Perhaps this mania will be contagious. Perhaps we shall, later this week, hear G. W. Bush declare how proud Americans should be that some of them feel rather awkward about their forbears having whipped, raped and worked to death so many black folk.

Ah, but "only in Canada", you say? Thank God.

14 comments:

Aeneas the Younger said...

It will always be "Dominion Day" to me ...

Ti-Guy said...

Thank God we gave you people the word Canada. I shudder to think what you'd have called it...Borealia, most likely. Can you imagine the mockery?

Sir Francis said...

Thank God we gave you people the word "Canada".

Yeah, and you even managed not to mangle the Iroquoian too badly...

I don't think we would have gone for "Borealia", though--too abstract, and without an obvious reference to ourselves.

I would have voted for "Wolfeland", if given the chance: it has a sleekly (and ironically, as it turned out) predatory ring to it. :)

liberal supporter said...

The Loblaws of Wolfeland?

Ti-Guy said...

Yeah, and you even managed not to mangle the Iroquoian too badly...

Now, now. As ATY, says: "Don't bite the hand that feeds you."

I don't think we would have gone for "Borealia", though--too abstract, and without an obvious reference to ourselves.

Huh? Borealis was one of the names orignally tossed into the ring at Confederation.

How do you think Australia got its name?

Sir Francis said...

How do you think Australia got its name?

Hmm...I'm guessing the fact that British authorities were very much not interested in getting input from the inhabitants had something to do with it.

Ti-Guy said...

Indeed. But it's still dumb name for a country, don't you think?
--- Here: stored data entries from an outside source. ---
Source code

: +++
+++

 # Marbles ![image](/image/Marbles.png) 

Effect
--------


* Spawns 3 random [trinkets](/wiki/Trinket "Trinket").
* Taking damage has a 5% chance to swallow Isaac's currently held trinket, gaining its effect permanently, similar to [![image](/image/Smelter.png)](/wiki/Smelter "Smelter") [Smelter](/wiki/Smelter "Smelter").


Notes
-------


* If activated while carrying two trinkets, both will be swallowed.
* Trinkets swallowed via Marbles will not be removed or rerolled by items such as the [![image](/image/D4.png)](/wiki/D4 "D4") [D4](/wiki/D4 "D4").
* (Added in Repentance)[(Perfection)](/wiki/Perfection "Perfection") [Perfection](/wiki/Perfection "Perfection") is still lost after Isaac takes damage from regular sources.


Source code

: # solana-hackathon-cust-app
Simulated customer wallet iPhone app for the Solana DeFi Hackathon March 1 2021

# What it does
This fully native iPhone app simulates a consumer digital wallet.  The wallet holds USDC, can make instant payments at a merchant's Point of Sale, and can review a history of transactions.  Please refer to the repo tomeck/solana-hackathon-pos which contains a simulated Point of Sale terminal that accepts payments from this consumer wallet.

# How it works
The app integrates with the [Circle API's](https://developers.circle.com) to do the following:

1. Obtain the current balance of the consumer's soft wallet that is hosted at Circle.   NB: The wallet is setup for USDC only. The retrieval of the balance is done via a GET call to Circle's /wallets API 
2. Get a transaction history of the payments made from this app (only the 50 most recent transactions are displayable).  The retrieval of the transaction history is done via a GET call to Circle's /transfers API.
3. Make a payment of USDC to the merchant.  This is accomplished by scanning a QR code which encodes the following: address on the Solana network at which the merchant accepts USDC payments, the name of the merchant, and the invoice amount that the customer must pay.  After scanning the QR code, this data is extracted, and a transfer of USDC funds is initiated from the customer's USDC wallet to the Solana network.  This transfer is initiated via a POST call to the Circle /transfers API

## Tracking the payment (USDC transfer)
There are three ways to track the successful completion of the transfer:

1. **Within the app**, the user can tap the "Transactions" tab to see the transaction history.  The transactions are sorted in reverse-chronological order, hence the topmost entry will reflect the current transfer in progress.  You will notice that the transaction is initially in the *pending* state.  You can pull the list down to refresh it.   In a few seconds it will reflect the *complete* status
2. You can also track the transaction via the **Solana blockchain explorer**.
I may be biased, though, I confuse Autriche with Autruche and quite often end up thinking the Ostrich is indigenous to either Austria or Australia.

Sir Francis said...

Indeed. But it's still dumb name for a country, don't you think?

You bet. Right up there with Greenland. Why not just call it "Landland"?

By the way, what say you about the latest humiliation offered to your peuple? Have you been in touch with the local chapter of the FLFO (Front de la libération franco-Ontarien)? :)

Tomm said...

Sir Francis,

Good post. Canada Day in my town included a parade with 3 horses and a fire truck, a barbeque at the legion, local musicians playing bluegrass, native C&W, and raunchy rock.

A little different than Ottawa. But still very Canadian.

Does this mean there is more than one Canada, or just variations on a theme?

Ti-Guy said...

Have you been in touch with the local chapter of the FLFO (Front de la libération franco-Ontarien)? :)

..euh...ontarienne.

And yes, I have. We're blowing up ATY's shrine to Elizabeth I next week.

Oh, relax, CSIS Operative #389. I'm just kidding.

Sir Francis said...

..euh...ontarienne.

Câlisse!

Sir Francis said...

A little different than Ottawa.

Not really. Virtually everything you describe occurred in Ottawa as well (except the fire truck!). Perhaps, despite the best efforts of our divisive hack politicians, Canadians are more alike than you think.

Let's face it: national holidays transpire pretty much the same way across the world. Much "Hooray-for-us" ballyhooing during the day and much public urination and vomiting after dark. Whatever.

I'm not "proud" to be Canadian. I did nothing to earn it; I was born into it. I would as logically be proud to be green-eyed.

Canadian citizenship is not something to be proud of. It's something to live up to. Too few of us manage to do so, our so-called "leaders" and all the rest of the buffoonish denizens of the House of Comics least of all.

Tomm said...

Sir Francis,

You are absolutely correct, we don't even know what it is we need to live up to.

Politician's certainly wouldn't find votes in an effort to tell us either. We are stuck in a national purgatory of bad politics and poor appreciation for our own birth right.

Dylan said...

Amen, Sir Francis! And a belated Happy Canadas Day to you too!